TASK DIRECTIONS: Please copy out every line in the records below that includes the word "means".

###

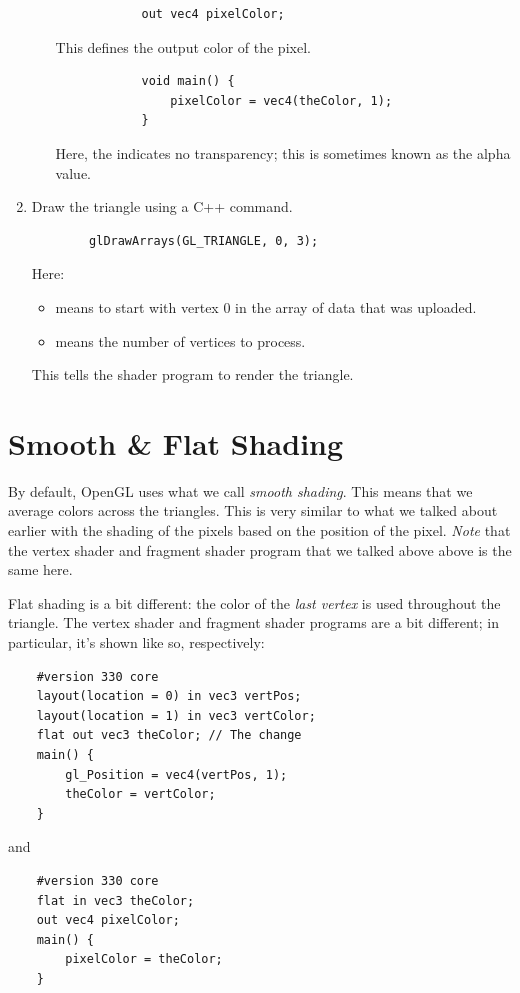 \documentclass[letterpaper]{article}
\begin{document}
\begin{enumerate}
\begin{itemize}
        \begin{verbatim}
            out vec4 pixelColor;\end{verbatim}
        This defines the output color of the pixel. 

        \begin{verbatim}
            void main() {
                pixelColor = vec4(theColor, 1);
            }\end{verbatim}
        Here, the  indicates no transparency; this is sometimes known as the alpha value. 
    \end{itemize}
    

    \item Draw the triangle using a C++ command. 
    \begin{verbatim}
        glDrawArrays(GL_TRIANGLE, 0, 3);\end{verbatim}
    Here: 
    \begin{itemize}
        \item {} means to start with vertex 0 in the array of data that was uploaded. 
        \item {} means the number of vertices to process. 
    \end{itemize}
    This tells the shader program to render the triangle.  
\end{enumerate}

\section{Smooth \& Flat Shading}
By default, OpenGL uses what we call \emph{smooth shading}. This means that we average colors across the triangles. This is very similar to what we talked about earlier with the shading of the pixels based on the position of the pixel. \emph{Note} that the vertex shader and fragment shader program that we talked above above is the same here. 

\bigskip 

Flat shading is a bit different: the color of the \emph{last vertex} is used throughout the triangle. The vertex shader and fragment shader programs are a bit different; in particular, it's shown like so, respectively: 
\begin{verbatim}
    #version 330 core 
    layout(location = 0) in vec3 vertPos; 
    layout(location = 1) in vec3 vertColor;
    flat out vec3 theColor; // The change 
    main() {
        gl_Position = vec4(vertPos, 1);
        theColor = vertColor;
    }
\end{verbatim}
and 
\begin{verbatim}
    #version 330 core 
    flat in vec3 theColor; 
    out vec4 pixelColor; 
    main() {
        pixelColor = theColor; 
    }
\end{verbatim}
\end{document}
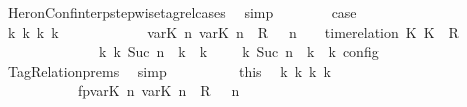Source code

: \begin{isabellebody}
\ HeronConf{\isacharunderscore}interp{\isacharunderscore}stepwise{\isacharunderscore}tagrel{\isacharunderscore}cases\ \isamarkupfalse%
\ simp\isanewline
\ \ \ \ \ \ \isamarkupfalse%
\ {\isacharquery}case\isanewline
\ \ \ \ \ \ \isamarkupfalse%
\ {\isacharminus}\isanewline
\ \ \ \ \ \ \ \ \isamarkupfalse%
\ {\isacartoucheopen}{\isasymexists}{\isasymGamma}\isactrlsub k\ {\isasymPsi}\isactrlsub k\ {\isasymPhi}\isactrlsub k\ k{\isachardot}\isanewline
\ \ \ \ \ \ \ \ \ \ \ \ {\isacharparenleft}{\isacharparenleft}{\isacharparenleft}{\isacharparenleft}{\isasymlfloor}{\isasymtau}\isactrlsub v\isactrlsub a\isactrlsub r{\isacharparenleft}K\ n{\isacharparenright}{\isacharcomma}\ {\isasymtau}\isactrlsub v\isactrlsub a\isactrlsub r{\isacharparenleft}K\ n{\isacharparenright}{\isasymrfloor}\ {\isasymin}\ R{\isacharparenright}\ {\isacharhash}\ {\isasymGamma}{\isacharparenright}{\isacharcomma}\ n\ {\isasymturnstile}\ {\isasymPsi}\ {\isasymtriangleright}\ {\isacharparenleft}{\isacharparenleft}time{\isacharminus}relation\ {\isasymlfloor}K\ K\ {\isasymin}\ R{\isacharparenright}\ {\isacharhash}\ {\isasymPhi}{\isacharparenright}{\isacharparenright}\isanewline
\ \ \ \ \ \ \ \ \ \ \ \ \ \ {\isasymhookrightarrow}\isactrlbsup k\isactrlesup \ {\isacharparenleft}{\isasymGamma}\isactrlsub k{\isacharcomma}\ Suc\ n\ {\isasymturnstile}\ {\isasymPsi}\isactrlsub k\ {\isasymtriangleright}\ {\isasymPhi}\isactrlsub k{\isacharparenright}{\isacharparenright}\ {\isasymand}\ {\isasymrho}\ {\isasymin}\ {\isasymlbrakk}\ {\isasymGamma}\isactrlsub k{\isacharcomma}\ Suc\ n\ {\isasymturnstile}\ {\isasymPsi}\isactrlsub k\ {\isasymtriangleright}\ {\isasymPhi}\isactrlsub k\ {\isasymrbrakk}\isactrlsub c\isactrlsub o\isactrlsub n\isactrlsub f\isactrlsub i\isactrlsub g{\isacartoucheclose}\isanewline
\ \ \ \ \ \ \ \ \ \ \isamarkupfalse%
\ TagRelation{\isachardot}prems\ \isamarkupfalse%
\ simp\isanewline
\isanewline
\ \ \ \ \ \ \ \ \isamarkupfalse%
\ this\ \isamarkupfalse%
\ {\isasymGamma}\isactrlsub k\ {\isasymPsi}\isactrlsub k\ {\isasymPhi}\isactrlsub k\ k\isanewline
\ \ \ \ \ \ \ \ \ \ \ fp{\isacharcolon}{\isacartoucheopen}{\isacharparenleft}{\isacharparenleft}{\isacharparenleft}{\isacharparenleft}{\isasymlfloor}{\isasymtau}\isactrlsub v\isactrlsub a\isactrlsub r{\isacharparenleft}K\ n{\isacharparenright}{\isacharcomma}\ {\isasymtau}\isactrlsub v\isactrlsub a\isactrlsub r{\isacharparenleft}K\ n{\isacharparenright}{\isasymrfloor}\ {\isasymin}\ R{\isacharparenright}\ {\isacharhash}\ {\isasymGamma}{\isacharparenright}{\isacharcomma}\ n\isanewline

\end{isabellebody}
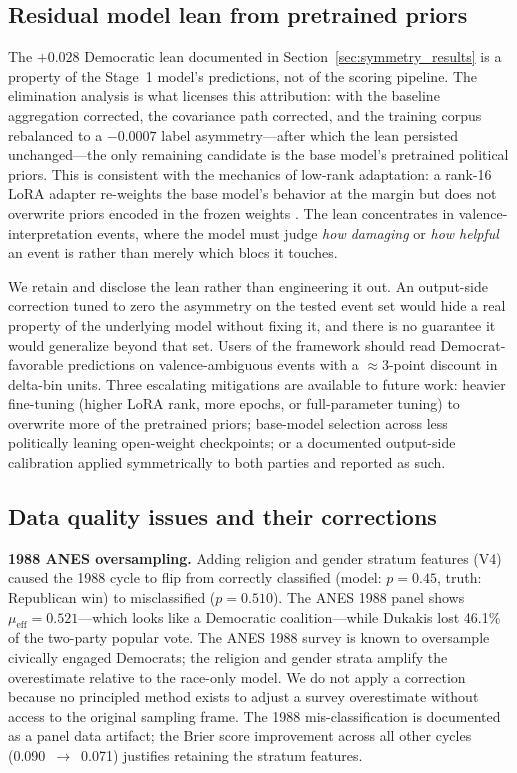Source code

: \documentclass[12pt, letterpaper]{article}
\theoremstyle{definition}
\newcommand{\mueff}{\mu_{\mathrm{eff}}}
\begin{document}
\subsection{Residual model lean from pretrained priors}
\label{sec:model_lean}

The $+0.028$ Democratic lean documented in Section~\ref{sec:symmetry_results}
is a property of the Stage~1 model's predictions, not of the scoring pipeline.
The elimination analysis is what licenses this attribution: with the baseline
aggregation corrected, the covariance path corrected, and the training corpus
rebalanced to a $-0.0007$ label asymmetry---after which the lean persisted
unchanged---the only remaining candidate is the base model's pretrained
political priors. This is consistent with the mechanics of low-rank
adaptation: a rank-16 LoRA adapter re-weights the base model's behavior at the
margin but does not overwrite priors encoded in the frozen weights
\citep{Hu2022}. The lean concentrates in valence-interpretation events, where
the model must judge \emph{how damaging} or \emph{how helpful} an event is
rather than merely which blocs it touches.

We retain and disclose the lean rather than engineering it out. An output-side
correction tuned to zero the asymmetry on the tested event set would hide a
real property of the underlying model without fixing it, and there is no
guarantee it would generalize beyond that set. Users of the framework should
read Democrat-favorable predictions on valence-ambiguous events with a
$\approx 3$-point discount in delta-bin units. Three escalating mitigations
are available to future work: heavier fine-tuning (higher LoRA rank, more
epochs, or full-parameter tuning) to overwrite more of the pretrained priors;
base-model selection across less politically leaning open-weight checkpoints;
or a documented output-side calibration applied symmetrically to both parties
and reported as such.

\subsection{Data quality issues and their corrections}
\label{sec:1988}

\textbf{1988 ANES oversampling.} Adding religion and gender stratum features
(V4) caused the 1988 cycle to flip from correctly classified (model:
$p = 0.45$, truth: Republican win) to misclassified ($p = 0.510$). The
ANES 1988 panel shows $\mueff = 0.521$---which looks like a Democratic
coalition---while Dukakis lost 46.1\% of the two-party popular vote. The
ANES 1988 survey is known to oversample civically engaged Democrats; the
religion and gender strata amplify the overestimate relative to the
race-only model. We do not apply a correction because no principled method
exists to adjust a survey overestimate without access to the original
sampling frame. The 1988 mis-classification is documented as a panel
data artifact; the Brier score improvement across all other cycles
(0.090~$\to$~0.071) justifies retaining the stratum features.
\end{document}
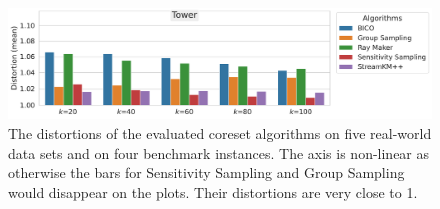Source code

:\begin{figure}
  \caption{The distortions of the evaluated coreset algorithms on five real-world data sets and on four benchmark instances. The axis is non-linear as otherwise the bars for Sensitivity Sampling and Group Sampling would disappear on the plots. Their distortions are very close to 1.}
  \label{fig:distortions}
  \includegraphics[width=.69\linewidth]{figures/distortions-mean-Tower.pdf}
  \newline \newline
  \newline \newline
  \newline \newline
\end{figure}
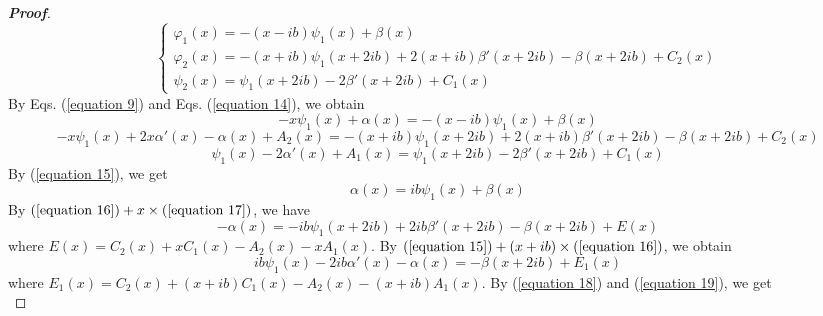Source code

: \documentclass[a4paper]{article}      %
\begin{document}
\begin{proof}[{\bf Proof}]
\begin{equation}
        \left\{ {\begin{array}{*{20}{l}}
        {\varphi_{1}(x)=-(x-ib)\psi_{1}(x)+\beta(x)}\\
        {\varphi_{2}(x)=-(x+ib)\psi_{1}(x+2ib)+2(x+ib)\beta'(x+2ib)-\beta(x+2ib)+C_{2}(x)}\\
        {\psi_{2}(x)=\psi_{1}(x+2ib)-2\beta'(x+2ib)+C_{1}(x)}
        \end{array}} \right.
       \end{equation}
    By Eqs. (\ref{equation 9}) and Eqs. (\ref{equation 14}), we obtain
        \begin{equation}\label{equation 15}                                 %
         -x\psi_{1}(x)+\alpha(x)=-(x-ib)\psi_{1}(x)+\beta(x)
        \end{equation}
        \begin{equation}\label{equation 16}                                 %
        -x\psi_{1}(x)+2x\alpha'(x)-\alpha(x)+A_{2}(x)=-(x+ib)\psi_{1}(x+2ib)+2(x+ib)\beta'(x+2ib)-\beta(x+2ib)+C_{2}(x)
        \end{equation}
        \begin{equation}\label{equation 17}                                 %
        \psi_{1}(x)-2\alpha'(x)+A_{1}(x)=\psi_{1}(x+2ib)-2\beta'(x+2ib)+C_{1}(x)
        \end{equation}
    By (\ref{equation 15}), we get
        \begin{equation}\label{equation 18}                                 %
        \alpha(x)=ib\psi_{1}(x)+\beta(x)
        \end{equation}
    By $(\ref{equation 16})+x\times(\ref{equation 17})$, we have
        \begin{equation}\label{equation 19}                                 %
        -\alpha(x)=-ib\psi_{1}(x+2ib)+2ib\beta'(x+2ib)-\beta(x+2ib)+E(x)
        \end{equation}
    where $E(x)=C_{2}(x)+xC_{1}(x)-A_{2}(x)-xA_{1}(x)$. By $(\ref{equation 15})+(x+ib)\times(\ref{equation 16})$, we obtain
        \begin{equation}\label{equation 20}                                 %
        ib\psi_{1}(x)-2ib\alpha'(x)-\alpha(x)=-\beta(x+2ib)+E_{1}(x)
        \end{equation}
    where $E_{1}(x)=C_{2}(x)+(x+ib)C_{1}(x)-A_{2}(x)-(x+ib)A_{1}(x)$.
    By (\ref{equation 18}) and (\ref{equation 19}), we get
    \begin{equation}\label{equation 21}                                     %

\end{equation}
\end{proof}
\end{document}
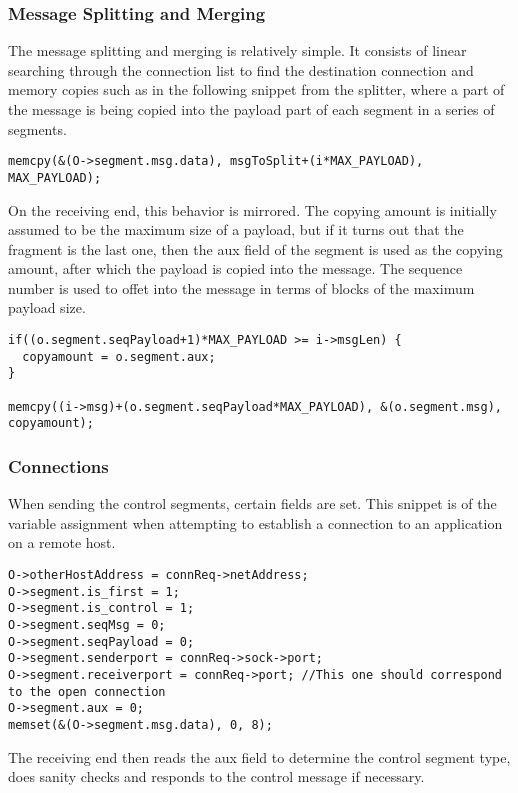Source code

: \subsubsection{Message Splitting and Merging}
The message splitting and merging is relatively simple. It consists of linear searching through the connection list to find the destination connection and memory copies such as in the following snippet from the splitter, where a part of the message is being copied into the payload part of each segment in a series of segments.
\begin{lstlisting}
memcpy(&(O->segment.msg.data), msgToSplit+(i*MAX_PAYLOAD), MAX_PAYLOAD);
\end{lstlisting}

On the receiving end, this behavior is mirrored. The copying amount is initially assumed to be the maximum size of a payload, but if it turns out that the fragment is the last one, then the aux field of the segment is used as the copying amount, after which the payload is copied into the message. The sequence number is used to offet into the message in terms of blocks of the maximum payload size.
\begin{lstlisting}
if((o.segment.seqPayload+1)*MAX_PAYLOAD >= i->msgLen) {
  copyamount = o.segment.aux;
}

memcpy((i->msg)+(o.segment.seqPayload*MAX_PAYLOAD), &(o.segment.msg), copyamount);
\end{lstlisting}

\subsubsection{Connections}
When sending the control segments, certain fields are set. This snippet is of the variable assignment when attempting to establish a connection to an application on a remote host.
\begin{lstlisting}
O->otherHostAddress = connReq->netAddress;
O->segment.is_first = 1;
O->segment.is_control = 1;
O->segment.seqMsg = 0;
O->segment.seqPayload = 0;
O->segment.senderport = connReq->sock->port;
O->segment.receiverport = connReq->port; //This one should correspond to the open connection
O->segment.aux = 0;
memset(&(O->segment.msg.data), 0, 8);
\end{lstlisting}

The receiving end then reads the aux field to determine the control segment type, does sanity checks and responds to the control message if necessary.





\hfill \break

###

RESULT OF THIS TASK:
        \item {} means to start with vertex 0 in the array of data that was uploaded. 
        \item {} means the number of vertices to process. 
By default, OpenGL uses what we call \emph{smooth shading}. This means that we average colors across the triangles. This is very similar to what we talked about earlier with the shading of the pixels based on the position of the pixel. \emph{Note} that the vertex shader and fragment shader program that we talked above above is the same here. 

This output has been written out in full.